------ Record excerpts ------
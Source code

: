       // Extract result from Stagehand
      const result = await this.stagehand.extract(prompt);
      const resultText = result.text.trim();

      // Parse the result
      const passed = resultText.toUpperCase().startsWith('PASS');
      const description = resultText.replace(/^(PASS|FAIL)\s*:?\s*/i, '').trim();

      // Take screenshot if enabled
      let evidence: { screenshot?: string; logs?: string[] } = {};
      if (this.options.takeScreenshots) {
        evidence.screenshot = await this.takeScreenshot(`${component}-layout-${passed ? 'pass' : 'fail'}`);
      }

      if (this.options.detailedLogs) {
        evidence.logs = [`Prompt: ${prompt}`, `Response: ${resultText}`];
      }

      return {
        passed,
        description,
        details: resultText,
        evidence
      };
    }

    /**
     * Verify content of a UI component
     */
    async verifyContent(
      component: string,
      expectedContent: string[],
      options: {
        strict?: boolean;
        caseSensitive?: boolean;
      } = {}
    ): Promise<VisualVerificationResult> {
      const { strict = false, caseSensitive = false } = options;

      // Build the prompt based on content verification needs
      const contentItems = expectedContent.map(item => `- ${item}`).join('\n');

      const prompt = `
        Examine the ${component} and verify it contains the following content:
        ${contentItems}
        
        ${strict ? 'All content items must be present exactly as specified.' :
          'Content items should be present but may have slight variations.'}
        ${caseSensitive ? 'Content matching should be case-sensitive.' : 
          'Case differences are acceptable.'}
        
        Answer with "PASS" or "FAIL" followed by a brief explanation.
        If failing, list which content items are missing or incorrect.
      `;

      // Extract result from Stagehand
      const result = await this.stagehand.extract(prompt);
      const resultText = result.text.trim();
------
> Exercise instructions:
Scan the records above and show every line in which the word "expectedContent" occurs.

> Task result:
      expectedContent: string[],
      const contentItems = expectedContent.map(item => `- ${item}`).join('\n');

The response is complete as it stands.